The New Left Review just printed a review of Fredric Jameson’s new book on utopia, Archaeologies of the Future. Academics tend to work in a world of ideas where they might imagine a better place. How does the idea of utopia fit into your research?

I haven’t read Jameson’s book or the review, but behind my work there are very strong utopian visions of the world that I want to live in and what it might look like, how urban space might be organized, how the food that gets on our tables might produced. A lot of my research is on migratory farm workers in California and the agricultural landscape, and the incredibly exploitative way that agribusiness has been set up. So there are a set of utopian visions behind that of what a more just landscape might look like, what a more just city might look like, and what kinds of things we might do to begin getting there. For me, it’s doing the research to expose how these structures work.

But utopia’s a really tricky thing. But what I’ve been deeply influenced by in thinking about utopia is David Harvey’s work. In Spaces of Hope, he has a really nice discussion of the contradictions of utopia, necessity and epidemic contradictions. What I find really helpful is he talks about utopian thinking in two ways. One is the utopia of form, and this is like Thomas Moore’s original Utopia. The term means “no place” by the way. That’s why Moore uses the term. A utopia of spatial form means that if you just get the world set up right, you get the structures in place, you create the landscape in a proper way, then just social relations will follow. The problem with that is that you’ve frozen social relations in a moment of time along with any hidden injustices or whatever power relations there might be etc, people will then always struggle to transform that. So the problem with the utopia of form is that it ossifies a particular moment, and expects it then that there’ll be no history basically. History will come to an end, which it never does.

Harvey talks about a second category which is a more complex notion of utopia, which he calls a utopia of process. Utopia of process is this notion that if you can just get the social relations started in a particular way, then the form will follow, a more just world will follow. And there are plenty of examples. He uses Marx, and Marx is a kind of classic and very ambivalent… If we can reorganize the social relations of the workplace in particular, and in particular ways, then a more just society can begin to develop out of that.

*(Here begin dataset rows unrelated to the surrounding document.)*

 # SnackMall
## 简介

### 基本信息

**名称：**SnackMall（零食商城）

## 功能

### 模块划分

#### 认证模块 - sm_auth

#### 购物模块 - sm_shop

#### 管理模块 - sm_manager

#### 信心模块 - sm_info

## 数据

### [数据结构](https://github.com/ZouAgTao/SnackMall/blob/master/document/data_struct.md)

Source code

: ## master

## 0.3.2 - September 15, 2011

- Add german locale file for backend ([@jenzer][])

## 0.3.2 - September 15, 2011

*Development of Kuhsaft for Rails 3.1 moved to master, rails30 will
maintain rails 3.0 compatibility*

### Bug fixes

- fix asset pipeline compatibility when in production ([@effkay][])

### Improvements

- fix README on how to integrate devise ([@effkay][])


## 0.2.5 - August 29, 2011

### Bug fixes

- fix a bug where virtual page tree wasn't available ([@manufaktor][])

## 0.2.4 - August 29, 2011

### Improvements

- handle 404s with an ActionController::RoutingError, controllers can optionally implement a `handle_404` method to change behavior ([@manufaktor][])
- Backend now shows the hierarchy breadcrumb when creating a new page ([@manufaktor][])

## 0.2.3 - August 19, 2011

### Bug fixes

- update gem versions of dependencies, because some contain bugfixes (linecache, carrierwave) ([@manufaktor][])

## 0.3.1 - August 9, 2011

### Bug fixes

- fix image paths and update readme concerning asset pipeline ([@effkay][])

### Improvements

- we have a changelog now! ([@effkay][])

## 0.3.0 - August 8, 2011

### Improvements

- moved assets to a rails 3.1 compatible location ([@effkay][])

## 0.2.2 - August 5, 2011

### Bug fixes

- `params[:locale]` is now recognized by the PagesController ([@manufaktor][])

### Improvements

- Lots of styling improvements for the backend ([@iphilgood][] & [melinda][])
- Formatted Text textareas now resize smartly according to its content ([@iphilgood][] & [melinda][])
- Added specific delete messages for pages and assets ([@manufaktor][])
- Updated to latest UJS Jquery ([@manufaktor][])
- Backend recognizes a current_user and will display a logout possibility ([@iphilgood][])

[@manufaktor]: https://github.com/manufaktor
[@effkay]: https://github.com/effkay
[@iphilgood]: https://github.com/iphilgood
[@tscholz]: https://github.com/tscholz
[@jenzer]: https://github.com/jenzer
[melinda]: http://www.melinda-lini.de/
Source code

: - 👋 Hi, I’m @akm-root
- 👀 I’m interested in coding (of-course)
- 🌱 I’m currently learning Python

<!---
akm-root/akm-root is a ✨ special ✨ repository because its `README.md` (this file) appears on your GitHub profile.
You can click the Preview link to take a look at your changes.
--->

But at the same time, free market ideologies are right there very much a utopia of process. If we just let the market do its work, then a more just world will result, right? And he says the problem with that is that any process always has to touch down on the ground, it has to create some sort of a form, which then freezes that process in a particular way. There’s a landscape that has to be reckoned with. So whatever the market might be doing in this moment in time sets up the set of social relationships that have to then be dealt with.

So both of these are therefore problematic and limited, but both are necessary always to be thinking about and necessary to be struggling for. Reworking landscapes to get more just forms and reworking social relations so you have more just relationships. And then dealing with constantly the real world, and the consequences that result from that. And so the way in which market fundamentalism leads to a set of social relations in the way cities are organized for example then determines how our social relations will unfold after that.

From my reading of Harvey, utopia becomes a very complex notion. It becomes something that is actually impossible. It’s no place. But it’s something that always necessarily needs to be struggled towards. It’s a set of ideas or images or goals that are used to help structure what you’re going to do in the here and now.

How does a desk-bound radical cope with the pressures of the university and the conflicting forces of research and market fundamentalism?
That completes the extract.